### Extracted material
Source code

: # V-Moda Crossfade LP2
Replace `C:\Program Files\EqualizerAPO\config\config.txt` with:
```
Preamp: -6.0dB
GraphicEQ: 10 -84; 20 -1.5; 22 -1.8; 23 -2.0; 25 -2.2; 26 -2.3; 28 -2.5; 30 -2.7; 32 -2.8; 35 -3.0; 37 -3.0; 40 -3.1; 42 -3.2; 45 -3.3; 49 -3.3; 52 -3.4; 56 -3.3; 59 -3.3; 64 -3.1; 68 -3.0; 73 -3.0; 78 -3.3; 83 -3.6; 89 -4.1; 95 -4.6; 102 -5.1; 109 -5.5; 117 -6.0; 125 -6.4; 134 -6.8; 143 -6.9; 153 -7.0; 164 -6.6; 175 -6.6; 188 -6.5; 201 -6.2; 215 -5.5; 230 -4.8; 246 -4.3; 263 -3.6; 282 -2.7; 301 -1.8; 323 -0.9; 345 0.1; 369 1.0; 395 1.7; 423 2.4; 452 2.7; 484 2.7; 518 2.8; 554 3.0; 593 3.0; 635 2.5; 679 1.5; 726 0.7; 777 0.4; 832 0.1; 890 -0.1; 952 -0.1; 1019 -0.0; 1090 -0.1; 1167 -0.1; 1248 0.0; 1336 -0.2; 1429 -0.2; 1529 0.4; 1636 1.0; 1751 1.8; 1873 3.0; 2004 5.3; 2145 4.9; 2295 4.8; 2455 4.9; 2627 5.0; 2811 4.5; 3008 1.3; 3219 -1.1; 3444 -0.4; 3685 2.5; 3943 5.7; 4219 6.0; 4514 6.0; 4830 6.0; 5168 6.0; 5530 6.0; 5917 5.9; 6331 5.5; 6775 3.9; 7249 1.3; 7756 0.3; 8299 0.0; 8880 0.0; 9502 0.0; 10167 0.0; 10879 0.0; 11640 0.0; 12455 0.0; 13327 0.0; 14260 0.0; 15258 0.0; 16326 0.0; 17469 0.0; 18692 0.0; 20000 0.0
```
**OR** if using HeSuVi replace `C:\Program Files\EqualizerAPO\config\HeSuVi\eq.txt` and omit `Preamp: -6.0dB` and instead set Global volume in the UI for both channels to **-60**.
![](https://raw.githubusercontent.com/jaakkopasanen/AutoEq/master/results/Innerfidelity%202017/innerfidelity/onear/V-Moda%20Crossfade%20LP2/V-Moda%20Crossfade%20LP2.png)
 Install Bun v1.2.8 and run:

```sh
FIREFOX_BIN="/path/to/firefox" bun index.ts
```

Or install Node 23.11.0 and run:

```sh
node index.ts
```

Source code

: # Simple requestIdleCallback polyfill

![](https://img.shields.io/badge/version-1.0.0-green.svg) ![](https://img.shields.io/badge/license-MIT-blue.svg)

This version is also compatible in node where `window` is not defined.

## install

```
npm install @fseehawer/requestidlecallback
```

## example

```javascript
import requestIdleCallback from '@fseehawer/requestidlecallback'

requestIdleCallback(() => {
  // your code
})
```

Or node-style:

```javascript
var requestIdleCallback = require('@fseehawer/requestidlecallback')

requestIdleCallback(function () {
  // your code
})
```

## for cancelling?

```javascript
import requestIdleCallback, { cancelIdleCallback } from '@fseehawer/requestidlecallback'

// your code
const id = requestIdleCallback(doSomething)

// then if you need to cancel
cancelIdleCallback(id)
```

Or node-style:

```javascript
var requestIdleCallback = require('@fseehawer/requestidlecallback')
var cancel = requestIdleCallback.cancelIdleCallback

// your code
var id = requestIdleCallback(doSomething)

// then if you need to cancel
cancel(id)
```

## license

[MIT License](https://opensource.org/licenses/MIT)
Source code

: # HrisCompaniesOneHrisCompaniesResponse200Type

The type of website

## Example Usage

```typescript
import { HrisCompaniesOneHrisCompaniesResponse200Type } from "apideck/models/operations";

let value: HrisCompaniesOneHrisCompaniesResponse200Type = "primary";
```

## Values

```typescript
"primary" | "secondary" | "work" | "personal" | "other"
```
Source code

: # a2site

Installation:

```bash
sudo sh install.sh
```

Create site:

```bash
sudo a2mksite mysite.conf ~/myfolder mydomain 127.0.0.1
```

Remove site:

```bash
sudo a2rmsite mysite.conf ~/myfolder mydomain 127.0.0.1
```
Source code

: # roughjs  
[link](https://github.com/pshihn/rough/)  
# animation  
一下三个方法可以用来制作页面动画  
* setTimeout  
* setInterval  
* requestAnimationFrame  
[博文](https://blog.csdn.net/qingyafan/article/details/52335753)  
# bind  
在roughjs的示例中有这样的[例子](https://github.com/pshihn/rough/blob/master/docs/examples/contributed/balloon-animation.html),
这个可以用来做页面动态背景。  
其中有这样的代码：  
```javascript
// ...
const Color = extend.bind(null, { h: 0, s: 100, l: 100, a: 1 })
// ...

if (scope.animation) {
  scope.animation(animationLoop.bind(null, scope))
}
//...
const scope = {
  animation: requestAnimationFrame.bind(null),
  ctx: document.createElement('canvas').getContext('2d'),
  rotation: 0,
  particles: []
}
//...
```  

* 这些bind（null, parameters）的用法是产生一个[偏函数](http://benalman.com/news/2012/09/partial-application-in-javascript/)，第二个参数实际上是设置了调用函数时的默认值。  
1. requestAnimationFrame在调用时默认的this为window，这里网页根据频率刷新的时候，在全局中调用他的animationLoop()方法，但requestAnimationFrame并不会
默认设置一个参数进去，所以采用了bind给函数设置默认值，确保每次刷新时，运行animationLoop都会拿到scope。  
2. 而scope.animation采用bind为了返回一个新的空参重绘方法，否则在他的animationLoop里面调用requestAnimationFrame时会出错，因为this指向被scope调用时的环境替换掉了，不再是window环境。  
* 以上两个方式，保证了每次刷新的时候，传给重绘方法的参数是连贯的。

### Task to carry out
For each line in the data that holds the word "doSomething", copy the line.

### Response area
const id = requestIdleCallback(doSomething)
var id = requestIdleCallback(doSomething)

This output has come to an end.